Poco oltre le colonne c’erano la donna che diceva di chiamarsi Joane, Bardhian, la guida di nome Caldar e i tre eruditi.
Guardò Lindisa e anche lei sembrò sorpresa da quella visione.
Joane avanzò decisa, lo sguardo torvo. “Dunque, era questo il vostro piano? Lasciarci qui dopo aver depredato questo luogo? Cosa c’è di così importante qui sotto da valere la vita di sette persone?”
Per Galef ognuna di quelle accuse fu come una stilettata all’addome. Non sapeva cosa o come rispondere a Joane, se non che avesse ragione e che lui e Lindisa erano dei miserabili.
“Saremmo tornati indietro” disse a stento. “Per salvarvi.”
“Permettimi di dubitarne, rinnegato” disse Joane.
Erano dardi quelli che luccicavano nelle sue mani?
Lindisa strinse i pugni. “Tu non puoi capire. Nessuno di voi può.”

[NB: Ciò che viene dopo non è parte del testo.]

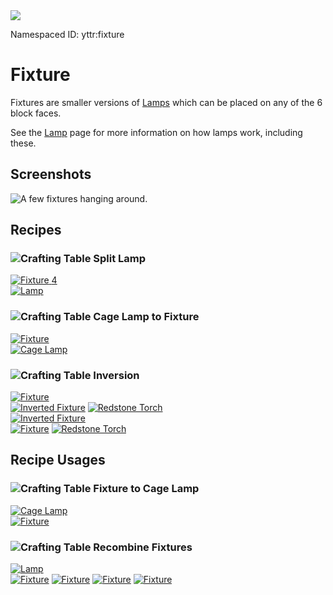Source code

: <img class="infobox" src="../img/item/fixture_cycle_all.png">

<span class="aside">Namespaced ID: <span>yttr:fixture</span></span>
# Fixture

Fixtures are smaller versions of [Lamps](/lamp) which can be placed on any of the 6 block faces.

See the [Lamp](/lamp) page for more information on how lamps work, including these.

## Screenshots
![A few fixtures hanging around.](img/fixture.png)
 
## Recipes

### <img class="symbolic" title="Crafting Table" src="../img/symbolic/crafting_table.png"/>  Split Lamp
<div class="recipe" title="Namespaced ID: yttr:fixtures_from_lamp">
	<a href="#" class="output">
		<img title="Fixture" src="../img/item/fixture_cycle_all.png"/>
		<span class="quantity">4</span>
	</a>
	<div class="input">
		<a href="/lamp"><img title="Lamp" src="../img/item/lamp_cycle_all.png"/></a>
	</div>
</div>

### <img class="symbolic" title="Crafting Table" src="../img/symbolic/crafting_table.png"/>  Cage Lamp to Fixture
<div class="recipe" title="Namespaced ID: yttr:fixture_from_cage_lamp">
	<a href="#" class="output">
		<img title="Fixture" src="../img/item/fixture_cycle_all.png"/>
	</a>
	<div class="input">
		<a href="/cage_lamp"><img title="Cage Lamp" src="../img/item/cage_lamp_cycle_all.png"/></a>
	</div>
</div>

### <img class="symbolic" title="Crafting Table" src="../img/symbolic/crafting_table.png"/>  Inversion

<div class="recipe" title="Namespaced ID: yttr:fixture_invert">
	<a href="#" class="output">
		<img title="Fixture" src="../img/item/fixture_cycle.png"/>
	</a>
	<div class="input">
		<a href="#"><img title="Inverted Fixture" src="../img/item/fixture_inverted_cycle.png"/></a>
		<a href="https://minecraft.fandom.com/wiki/Redstone_Torch"><img alt="Redstone Torch" src="../img/item/redstone_torch.png"/></a>
	</div>
</div>

<div class="recipe" title="Namespaced ID: yttr:fixture_invert">
	<a href="#" class="output">
		<img title="Inverted Fixture" src="../img/item/fixture_inverted_cycle.png"/>
	</a>
	<div class="input">
		<a href="#"><img title="Fixture" src="../img/item/fixture_cycle.png"/></a>
		<a href="https://minecraft.fandom.com/wiki/Redstone_Torch"><img alt="Redstone Torch" src="../img/item/redstone_torch.png"/></a>
	</div>
</div>

## Recipe Usages

### <img class="symbolic" title="Crafting Table" src="../img/symbolic/crafting_table.png"/>  Fixture to Cage Lamp
<div class="recipe" title="Namespaced ID: yttr:cage_lamp_from_fixture">
	<a href="/cage_lamp" class="output">
		<img title="Cage Lamp" src="../img/item/cage_lamp_cycle_all.png"/>
	</a>
	<div class="input">
		<a href="#"><img title="Fixture" src="../img/item/fixture_cycle_all.png"/></a>
	</div>
</div>

### <img class="symbolic" title="Crafting Table" src="../img/symbolic/crafting_table.png"/>  Recombine Fixtures
<div class="recipe" title="Namespaced ID: yttr:fixtures_to_lamp">
	<a href="/lamp" class="output">
		<img title="Lamp" src="../img/item/lamp_cycle_all.png"/>
	</a>
	<div class="input small">
		<a href="#"><img title="Fixture" src="../img/item/fixture_cycle_all.png"/></a>
		<a href="#"><img title="Fixture" src="../img/item/fixture_cycle_all.png"/></a>
		<a href="#"><img title="Fixture" src="../img/item/fixture_cycle_all.png"/></a>
		<a href="#"><img title="Fixture" src="../img/item/fixture_cycle_all.png"/></a>
	</div>
</div>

“Prova a spiegare” disse Joane.
Bardhian, al suo fianco, teneva d’occhio lui.
“Io non ti devo nessuna spiegazione” rispose Lindisa.
“Se non vuoi parlare” disse Joane mostrando i dardi. “Allora forse vuoi passare subito allo scontro? Se è così ti accontento.”
Galef era sicuro che stesse per attaccare, quando un boato scosse le mura del santuario.